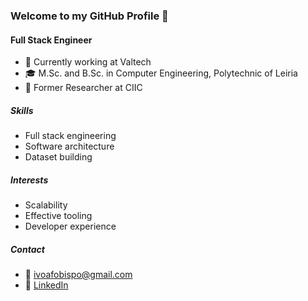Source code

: ### Welcome to my GitHub Profile 👋
#### Full Stack Engineer

- 🔭 Currently working at Valtech
- 🎓 M.Sc. and B.Sc. in Computer Engineering, Polytechnic of Leiria
- 🧪 Former Researcher at CIIC

##### Skills

- Full stack engineering
- Software architecture
- Dataset building

##### Interests

- Scalability
- Effective tooling
- Developer experience

##### Contact

- 📧 [ivoafobispo@gmail.com](mailto:ivoafobispo@gmail.com)
- 💼 [LinkedIn](http://linkedin.com/in/ivoafonsobispo)
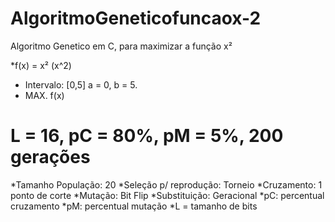 # AlgoritmoGeneticofuncaox-2

Algoritmo Genetico em C, para maximizar a função x²	
    
*f(x) = x² (x^2)
 *   Intervalo: [0,5] a = 0, b = 5.
 *  MAX. f(x)
 # L = 16, pC = 80%, pM = 5%, 200 gerações
 *Tamanho População: 20
 *Seleção p/ reprodução: Torneio
 *Cruzamento: 1 ponto de corte
 *Mutação: Bit Flip
 *Substituição: Geracional
 *pC: percentual cruzamento
 *pM: percentual mutação
 *L = tamanho de bits
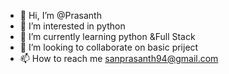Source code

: - 👋 Hi, I’m @Prasanth
- 👀 I’m interested in python
- 🌱 I’m currently learning python &Full Stack
- 💞️ I’m looking to collaborate on basic priject
- 📫 How to reach me sanprasanth94@gmail.com

<!---
PythonGenzo/PythonGenzo is a ✨ special ✨ repository because its `README.md` (this file) appears on your GitHub profile.
You can click the Preview link to take a look at your changes.
--->
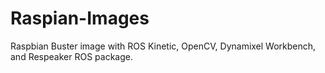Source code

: # Raspian-Images
Raspbian Buster image with ROS Kinetic, OpenCV, Dynamixel Workbench, and Respeaker ROS package. 

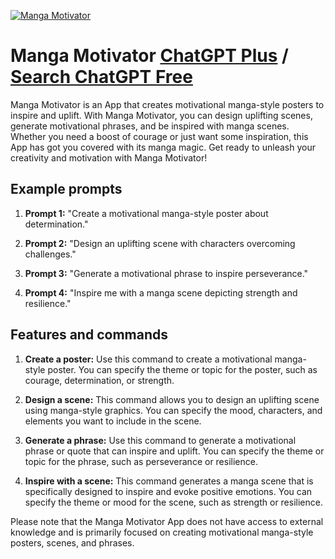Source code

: 
[![Manga Motivator](https://files.oaiusercontent.com/file-yFUmR2QFXgLOR4oX9kAqRzeL?se=2123-10-17T13%3A41%3A07Z&sp=r&sv=2021-08-06&sr=b&rscc=max-age%3D31536000%2C%20immutable&rscd=attachment%3B%20filename%3D6590ce82-3bdb-4d6b-aa53-9c79678c56a1.png&sig=cpICT4GGO7kHeK7QFnwErdkOyIUoq7MwckxNgOMHogA%3D)](https://chat.openai.com/g/g-nxoO40EJU-manga-motivator)

# Manga Motivator [ChatGPT Plus](https://chat.openai.com/g/g-nxoO40EJU-manga-motivator) / [Search ChatGPT Free](https://gptcall.net/index.html#/?search=Manga%20Motivator)

Manga Motivator is an App that creates motivational manga-style posters to inspire and uplift. With Manga Motivator, you can design uplifting scenes, generate motivational phrases, and be inspired with manga scenes. Whether you need a boost of courage or just want some inspiration, this App has got you covered with its manga magic. Get ready to unleash your creativity and motivation with Manga Motivator!

## Example prompts

1. **Prompt 1:** "Create a motivational manga-style poster about determination."

2. **Prompt 2:** "Design an uplifting scene with characters overcoming challenges."

3. **Prompt 3:** "Generate a motivational phrase to inspire perseverance."

4. **Prompt 4:** "Inspire me with a manga scene depicting strength and resilience."

## Features and commands

1. **Create a poster:** Use this command to create a motivational manga-style poster. You can specify the theme or topic for the poster, such as courage, determination, or strength.

2. **Design a scene:** This command allows you to design an uplifting scene using manga-style graphics. You can specify the mood, characters, and elements you want to include in the scene.

3. **Generate a phrase:** Use this command to generate a motivational phrase or quote that can inspire and uplift. You can specify the theme or topic for the phrase, such as perseverance or resilience.

4. **Inspire with a scene:** This command generates a manga scene that is specifically designed to inspire and evoke positive emotions. You can specify the theme or mood for the scene, such as strength or resilience.

Please note that the Manga Motivator App does not have access to external knowledge and is primarily focused on creating motivational manga-style posters, scenes, and phrases.


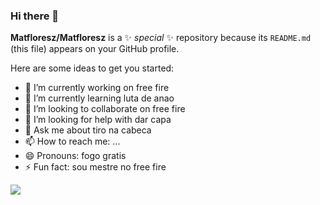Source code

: ### Hi there 👋

**Matfloresz/Matfloresz** is a ✨ _special_ ✨ repository because its `README.md` (this file) appears on your GitHub profile.

Here are some ideas to get you started:

- 🔭 I’m currently working on free fire
- 🌱 I’m currently learning luta de anao
- 👯 I’m looking to collaborate on free fire
- 🤔 I’m looking for help with dar capa
- 💬 Ask me about tiro na cabeca
- 📫 How to reach me: ...
- 😄 Pronouns: fogo gratis
- ⚡ Fun fact: sou mestre no free fire


![](https://media4.giphy.com/media/npC3DfyQBPAYYlqE8L/giphy.webp?cid=790b7611ylocdj29kseuv4hv1h6e41b1mkjj7a4vu24sdygv&ep=v1_gifs_search&rid=giphy.webp&ct=g)

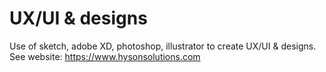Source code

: # UX/UI & designs
Use of sketch, adobe XD, photoshop, illustrator to create UX/UI & designs. See website: https://www.hysonsolutions.com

_____

ASSIGNMENT ->
Copy out each record word for word and omit any pictures.

TASK RESPONSE ->
Source code

: ### Welcome to my GitHub Profile 👋
#### Full Stack Engineer

- 🔭 Currently working at Valtech
- 🎓 M.Sc. and B.Sc. in Computer Engineering, Polytechnic of Leiria
- 🧪 Former Researcher at CIIC

##### Skills

- Full stack engineering
- Software architecture
- Dataset building

##### Interests

- Scalability
- Effective tooling
- Developer experience

##### Contact

- 📧 [ivoafobispo@gmail.com](mailto:ivoafobispo@gmail.com)
- 💼 [LinkedIn](http://linkedin.com/in/ivoafonsobispo)
 # AlgoritmoGeneticofuncaox-2

Algoritmo Genetico em C, para maximizar a função x²	
    
*f(x) = x² (x^2)
 *   Intervalo: [0,5] a = 0, b = 5.
 *  MAX. f(x)
 # L = 16, pC = 80%, pM = 5%, 200 gerações
 *Tamanho População: 20
 *Seleção p/ reprodução: Torneio
 *Cruzamento: 1 ponto de corte
 *Mutação: Bit Flip
 *Substituição: Geracional
 *pC: percentual cruzamento
 *pM: percentual mutação
 *L = tamanho de bits
Source code

: - 👋 Hi, I’m @Prasanth
- 👀 I’m interested in python
- 🌱 I’m currently learning python &Full Stack
- 💞️ I’m looking to collaborate on basic priject
- 📫 How to reach me sanprasanth94@gmail.com

<!---
PythonGenzo/PythonGenzo is a ✨ special ✨ repository because its `README.md` (this file) appears on your GitHub profile.
You can click the Preview link to take a look at your changes.
--->
Source code

: # Raspian-Images
Raspbian Buster image with ROS Kinetic, OpenCV, Dynamixel Workbench, and Respeaker ROS package. 

Source code

: 
[![Manga Motivator](https://files.oaiusercontent.com/file-yFUmR2QFXgLOR4oX9kAqRzeL?se=2123-10-17T13%3A41%3A07Z&sp=r&sv=2021-08-06&sr=b&rscc=max-age%3D31536000%2C%20immutable&rscd=attachment%3B%20filename%3D6590ce82-3bdb-4d6b-aa53-9c79678c56a1.png&sig=cpICT4GGO7kHeK7QFnwErdkOyIUoq7MwckxNgOMHogA%3D)](https://chat.openai.com/g/g-nxoO40EJU-manga-motivator)

# Manga Motivator [ChatGPT Plus](https://chat.openai.com/g/g-nxoO40EJU-manga-motivator) / [Search ChatGPT Free](https://gptcall.net/index.html#/?search=Manga%20Motivator)

Manga Motivator is an App that creates motivational manga-style posters to inspire and uplift. With Manga Motivator, you can design uplifting scenes, generate motivational phrases, and be inspired with manga scenes. Whether you need a boost of courage or just want some inspiration, this App has got you covered with its manga magic. Get ready to unleash your creativity and motivation with Manga Motivator!

## Example prompts

1. **Prompt 1:** "Create a motivational manga-style poster about determination."

2. **Prompt 2:** "Design an uplifting scene with characters overcoming challenges."

3. **Prompt 3:** "Generate a motivational phrase to inspire perseverance."

4. **Prompt 4:** "Inspire me with a manga scene depicting strength and resilience."

## Features and commands

1. **Create a poster:** Use this command to create a motivational manga-style poster. You can specify the theme or topic for the poster, such as courage, determination, or strength.

2. **Design a scene:** This command allows you to design an uplifting scene using manga-style graphics. You can specify the mood, characters, and elements you want to include in the scene.

3. **Generate a phrase:** Use this command to generate a motivational phrase or quote that can inspire and uplift. You can specify the theme or topic for the phrase, such as perseverance or resilience.

4. **Inspire with a scene:** This command generates a manga scene that is specifically designed to inspire and evoke positive emotions. You can specify the theme or mood for the scene, such as strength or resilience.

Please note that the Manga Motivator App does not have access to external knowledge and is primarily focused on creating motivational manga-style posters, scenes, and phrases.


Source code

: ### Hi there 👋

**Matfloresz/Matfloresz** is a ✨ _special_ ✨ repository because its `README.md` (this file) appears on your GitHub profile.

Here are some ideas to get you started:

- 🔭 I’m currently working on free fire
- 🌱 I’m currently learning luta de anao
- 👯 I’m looking to collaborate on free fire
- 🤔 I’m looking for help with dar capa
- 💬 Ask me about tiro na cabeca
- 📫 How to reach me: ...
- 😄 Pronouns: fogo gratis
- ⚡ Fun fact: sou mestre no free fire


![](https://media4.giphy.com/media/npC3DfyQBPAYYlqE8L/giphy.webp?cid=790b7611ylocdj29kseuv4hv1h6e41b1mkjj7a4vu24sdygv&ep=v1_gifs_search&rid=giphy.webp&ct=g)

Source code

: # UX/UI & designs
Use of sketch, adobe XD, photoshop, illustrator to create UX/UI & designs. See website: https://www.hysonsolutions.com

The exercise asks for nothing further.